AVAILABLE RECORDS:
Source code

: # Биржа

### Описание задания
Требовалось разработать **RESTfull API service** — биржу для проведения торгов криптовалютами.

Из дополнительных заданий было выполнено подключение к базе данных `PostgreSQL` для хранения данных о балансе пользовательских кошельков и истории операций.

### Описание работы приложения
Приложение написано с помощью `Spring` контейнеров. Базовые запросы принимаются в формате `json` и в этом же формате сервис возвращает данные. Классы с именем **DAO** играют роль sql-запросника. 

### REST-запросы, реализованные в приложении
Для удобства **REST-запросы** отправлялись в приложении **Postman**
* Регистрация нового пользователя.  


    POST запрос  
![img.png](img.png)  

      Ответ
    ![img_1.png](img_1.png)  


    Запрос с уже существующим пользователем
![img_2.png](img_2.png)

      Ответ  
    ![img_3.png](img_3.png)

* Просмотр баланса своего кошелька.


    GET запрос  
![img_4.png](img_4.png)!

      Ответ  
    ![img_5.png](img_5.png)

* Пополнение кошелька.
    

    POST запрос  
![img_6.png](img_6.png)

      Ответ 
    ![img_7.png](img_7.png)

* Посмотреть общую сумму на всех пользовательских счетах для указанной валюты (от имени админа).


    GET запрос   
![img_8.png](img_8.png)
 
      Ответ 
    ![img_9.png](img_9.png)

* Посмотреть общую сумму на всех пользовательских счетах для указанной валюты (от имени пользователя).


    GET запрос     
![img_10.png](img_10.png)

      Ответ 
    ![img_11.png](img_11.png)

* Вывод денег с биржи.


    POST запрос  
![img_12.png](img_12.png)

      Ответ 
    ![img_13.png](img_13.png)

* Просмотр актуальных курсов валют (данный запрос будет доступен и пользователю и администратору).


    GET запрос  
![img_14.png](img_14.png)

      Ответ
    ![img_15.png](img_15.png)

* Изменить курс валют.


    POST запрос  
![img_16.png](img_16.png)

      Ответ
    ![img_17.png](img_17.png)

EXERCISE AIM: For the data shown above, give the number of lines where the word "пользовательских" appears, and nothing else.

WRITTEN SOLUTION: 3